Gerçek bir anne çocuğu için hırsızlık bile yapabilirdi. Ama yasalar bunu yasak etmişti. Çünkü mülkiyet her şeyin başında geliyordu. Hırsızlık yapan yalan da söylerdi. Yasalar yalan söylemeyi de yasak etmişti.
Yoksa artık savaş istemiyorlar mıydı?
Kısa bir soruşturmadan sonra hayret verici bir durum ortaya çıktı. Silâh fabrikaları büyük bir savaşın hazırlıklarını yapıyordu. Fabrikaların hisse senetleri hızla yükseliyordu.

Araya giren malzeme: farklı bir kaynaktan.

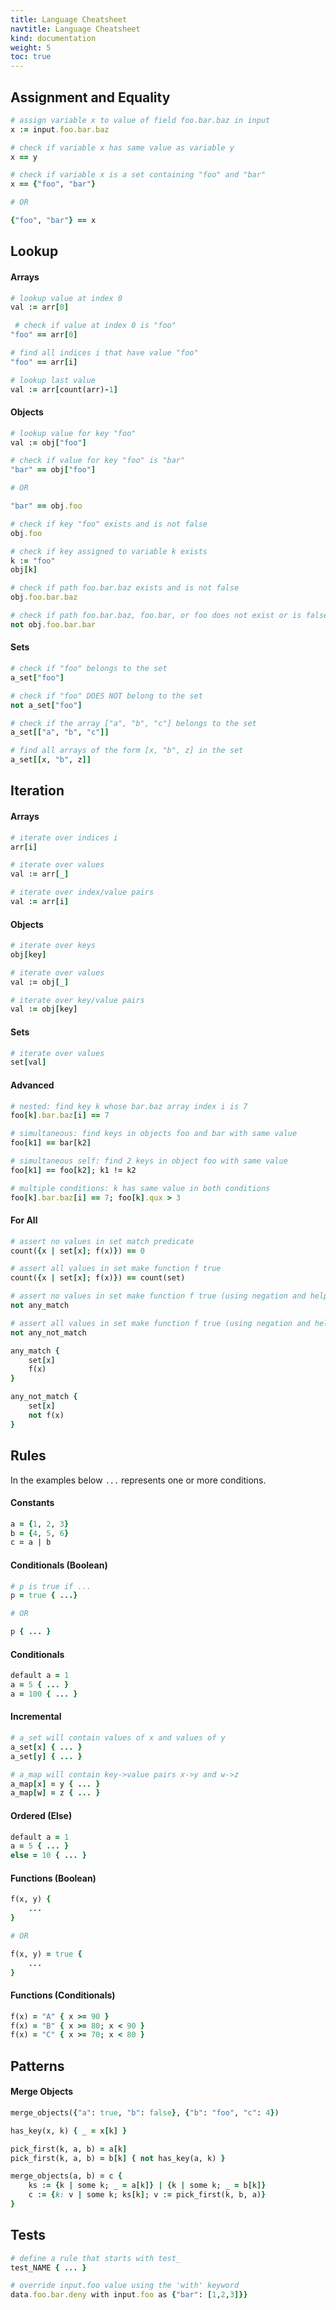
 ```yaml
---
title: Language Cheatsheet
navtitle: Language Cheatsheet
kind: documentation
weight: 5
toc: true
---
```


## Assignment and Equality

```ruby
# assign variable x to value of field foo.bar.baz in input
x := input.foo.bar.baz

# check if variable x has same value as variable y
x == y

# check if variable x is a set containing "foo" and "bar"
x == {"foo", "bar"}

# OR

{"foo", "bar"} == x
```

## Lookup

#### Arrays

```ruby
# lookup value at index 0
val := arr[0]

 # check if value at index 0 is "foo"
"foo" == arr[0]

# find all indices i that have value "foo"
"foo" == arr[i]

# lookup last value
val := arr[count(arr)-1]
```

#### Objects

```ruby
# lookup value for key "foo"
val := obj["foo"]

# check if value for key "foo" is "bar"
"bar" == obj["foo"]

# OR

"bar" == obj.foo

# check if key "foo" exists and is not false
obj.foo

# check if key assigned to variable k exists
k := "foo"
obj[k]

# check if path foo.bar.baz exists and is not false
obj.foo.bar.baz

# check if path foo.bar.baz, foo.bar, or foo does not exist or is false
not obj.foo.bar.bar
```

#### Sets

```ruby
# check if "foo" belongs to the set
a_set["foo"]

# check if "foo" DOES NOT belong to the set
not a_set["foo"]

# check if the array ["a", "b", "c"] belongs to the set
a_set[["a", "b", "c"]]

# find all arrays of the form [x, "b", z] in the set
a_set[[x, "b", z]]
```

## Iteration

#### Arrays

```ruby
# iterate over indices i
arr[i]

# iterate over values
val := arr[_]

# iterate over index/value pairs
val := arr[i]
```

#### Objects

```ruby
# iterate over keys
obj[key]

# iterate over values
val := obj[_]

# iterate over key/value pairs
val := obj[key]
```

#### Sets

```ruby
# iterate over values
set[val]
```

#### Advanced

```ruby
# nested: find key k whose bar.baz array index i is 7
foo[k].bar.baz[i] == 7

# simultaneous: find keys in objects foo and bar with same value
foo[k1] == bar[k2]

# simultaneous self: find 2 keys in object foo with same value
foo[k1] == foo[k2]; k1 != k2

# multiple conditions: k has same value in both conditions
foo[k].bar.baz[i] == 7; foo[k].qux > 3
```

#### For All

```ruby
# assert no values in set match predicate
count({x | set[x]; f(x)}) == 0

# assert all values in set make function f true
count({x | set[x]; f(x)}) == count(set)

# assert no values in set make function f true (using negation and helper rule)
not any_match

# assert all values in set make function f true (using negation and helper rule)
not any_not_match
```

```ruby
any_match {
    set[x]
    f(x)
}

any_not_match {
    set[x]
    not f(x)
}
```

## Rules

In the examples below `...` represents one or more conditions.

#### Constants

```ruby
a = {1, 2, 3}
b = {4, 5, 6}
c = a | b
```

#### Conditionals (Boolean)

```ruby
# p is true if ...
p = true { ...}

# OR

p { ... }
```

#### Conditionals

```ruby
default a = 1
a = 5 { ... }
a = 100 { ... }
```

#### Incremental

```ruby
# a_set will contain values of x and values of y
a_set[x] { ... }
a_set[y] { ... }

# a_map will contain key->value pairs x->y and w->z
a_map[x] = y { ... }
a_map[w] = z { ... }
```

#### Ordered (Else)

```ruby
default a = 1
a = 5 { ... }
else = 10 { ... }
```

#### Functions (Boolean)

```ruby
f(x, y) {
    ...
}

# OR

f(x, y) = true {
    ...
}
```

#### Functions (Conditionals)

```ruby
f(x) = "A" { x >= 90 }
f(x) = "B" { x >= 80; x < 90 }
f(x) = "C" { x >= 70; x < 80 }
```

## Patterns

#### Merge Objects

```ruby
merge_objects({"a": true, "b": false}, {"b": "foo", "c": 4})
```

```ruby
has_key(x, k) { _ = x[k] }

pick_first(k, a, b) = a[k]
pick_first(k, a, b) = b[k] { not has_key(a, k) }

merge_objects(a, b) = c {
    ks := {k | some k; _ = a[k]} | {k | some k; _ = b[k]}
    c := {k: v | some k; ks[k]; v := pick_first(k, b, a)}
}
```

## Tests

```ruby
# define a rule that starts with test_
test_NAME { ... }

# override input.foo value using the 'with' keyword
data.foo.bar.deny with input.foo as {"bar": [1,2,3]}}
```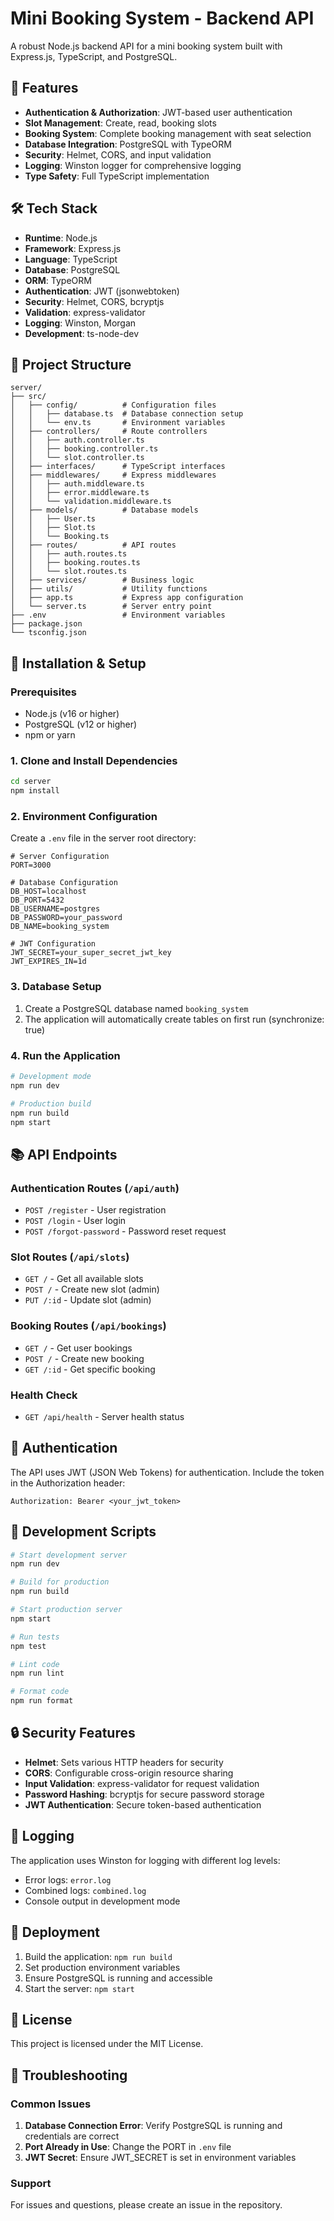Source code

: # Mini Booking System - Backend API

A robust Node.js backend API for a mini booking system built with Express.js, TypeScript, and PostgreSQL.

## 🚀 Features

- **Authentication & Authorization**: JWT-based user authentication
- **Slot Management**: Create, read, booking slots
- **Booking System**: Complete booking management with seat selection
- **Database Integration**: PostgreSQL with TypeORM
- **Security**: Helmet, CORS, and input validation
- **Logging**: Winston logger for comprehensive logging
- **Type Safety**: Full TypeScript implementation

## 🛠️ Tech Stack

- **Runtime**: Node.js
- **Framework**: Express.js
- **Language**: TypeScript
- **Database**: PostgreSQL
- **ORM**: TypeORM
- **Authentication**: JWT (jsonwebtoken)
- **Security**: Helmet, CORS, bcryptjs
- **Validation**: express-validator
- **Logging**: Winston, Morgan
- **Development**: ts-node-dev

## 📁 Project Structure

```
server/
├── src/
│   ├── config/          # Configuration files
│   │   ├── database.ts  # Database connection setup
│   │   └── env.ts       # Environment variables
│   ├── controllers/     # Route controllers
│   │   ├── auth.controller.ts
│   │   ├── booking.controller.ts
│   │   └── slot.controller.ts
│   ├── interfaces/      # TypeScript interfaces
│   ├── middlewares/     # Express middlewares
│   │   ├── auth.middleware.ts
│   │   ├── error.middleware.ts
│   │   └── validation.middleware.ts
│   ├── models/          # Database models
│   │   ├── User.ts
│   │   ├── Slot.ts
│   │   └── Booking.ts
│   ├── routes/          # API routes
│   │   ├── auth.routes.ts
│   │   ├── booking.routes.ts
│   │   └── slot.routes.ts
│   ├── services/        # Business logic
│   ├── utils/           # Utility functions
│   ├── app.ts           # Express app configuration
│   └── server.ts        # Server entry point
├── .env                 # Environment variables
├── package.json
└── tsconfig.json
```

## 🔧 Installation & Setup

### Prerequisites

- Node.js (v16 or higher)
- PostgreSQL (v12 or higher)
- npm or yarn

### 1. Clone and Install Dependencies

```bash
cd server
npm install
```

### 2. Environment Configuration

Create a `.env` file in the server root directory:

```env
# Server Configuration
PORT=3000

# Database Configuration
DB_HOST=localhost
DB_PORT=5432
DB_USERNAME=postgres
DB_PASSWORD=your_password
DB_NAME=booking_system

# JWT Configuration
JWT_SECRET=your_super_secret_jwt_key
JWT_EXPIRES_IN=1d
```

### 3. Database Setup

1. Create a PostgreSQL database named `booking_system`
2. The application will automatically create tables on first run (synchronize: true)

### 4. Run the Application

```bash
# Development mode
npm run dev

# Production build
npm run build
npm start
```

## 📚 API Endpoints

### Authentication Routes (`/api/auth`)

- `POST /register` - User registration
- `POST /login` - User login
- `POST /forgot-password` - Password reset request

### Slot Routes (`/api/slots`)

- `GET /` - Get all available slots
- `POST /` - Create new slot (admin)
- `PUT /:id` - Update slot (admin)


### Booking Routes (`/api/bookings`)

- `GET /` - Get user bookings
- `POST /` - Create new booking
- `GET /:id` - Get specific booking


### Health Check

- `GET /api/health` - Server health status

## 🔐 Authentication

The API uses JWT (JSON Web Tokens) for authentication. Include the token in the Authorization header:

```
Authorization: Bearer <your_jwt_token>
```


## 🧪 Development Scripts

```bash
# Start development server
npm run dev

# Build for production
npm run build

# Start production server
npm start

# Run tests
npm test

# Lint code
npm run lint

# Format code
npm run format
```

## 🔒 Security Features

- **Helmet**: Sets various HTTP headers for security
- **CORS**: Configurable cross-origin resource sharing
- **Input Validation**: express-validator for request validation
- **Password Hashing**: bcryptjs for secure password storage
- **JWT Authentication**: Secure token-based authentication

## 📝 Logging

The application uses Winston for logging with different log levels:
- Error logs: `error.log`
- Combined logs: `combined.log`
- Console output in development mode

## 🚀 Deployment

1. Build the application: `npm run build`
2. Set production environment variables
3. Ensure PostgreSQL is running and accessible
4. Start the server: `npm start`

## 📄 License

This project is licensed under the MIT License.

## 🐛 Troubleshooting

### Common Issues

1. **Database Connection Error**: Verify PostgreSQL is running and credentials are correct
2. **Port Already in Use**: Change the PORT in `.env` file
3. **JWT Secret**: Ensure JWT_SECRET is set in environment variables

### Support

For issues and questions, please create an issue in the repository.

Köle fiyatlarında da yükselme vardı. Bunun anlamı neydi? Adamlar, diktatörün savaş yapmasını istiyorlardı, ama gerekli parayı vermekten kaçınıyorlardı galiba.
Sezar, bunun ne demek olduğunu akşama doğru anladı. Savaş istiyorlardı, ama onunla birlikte savaşmaya niyetleri yoktu.
... Duvarcı yaptığı evde oturmadığı gibi, fethettiği topraklar da onun olmadı. Savunduğu toprak da onun değildi. Kullandığı silahla giydiği üniforma bile onun olmadı. Ama uçaklardan yağan ölüm yağmuru, sulardan dökülen kaynar zift altında, mayınların ve kapanların üstünde, vebanın, sarı salip gaz mermisinin, etten yapılmış kargı ve ok kılıfının, hedeflerin, tankların yürüdüğü çamurun, gaz fırınlarının ortasında, düşmanın karşısında, generallerin önünde o vardır.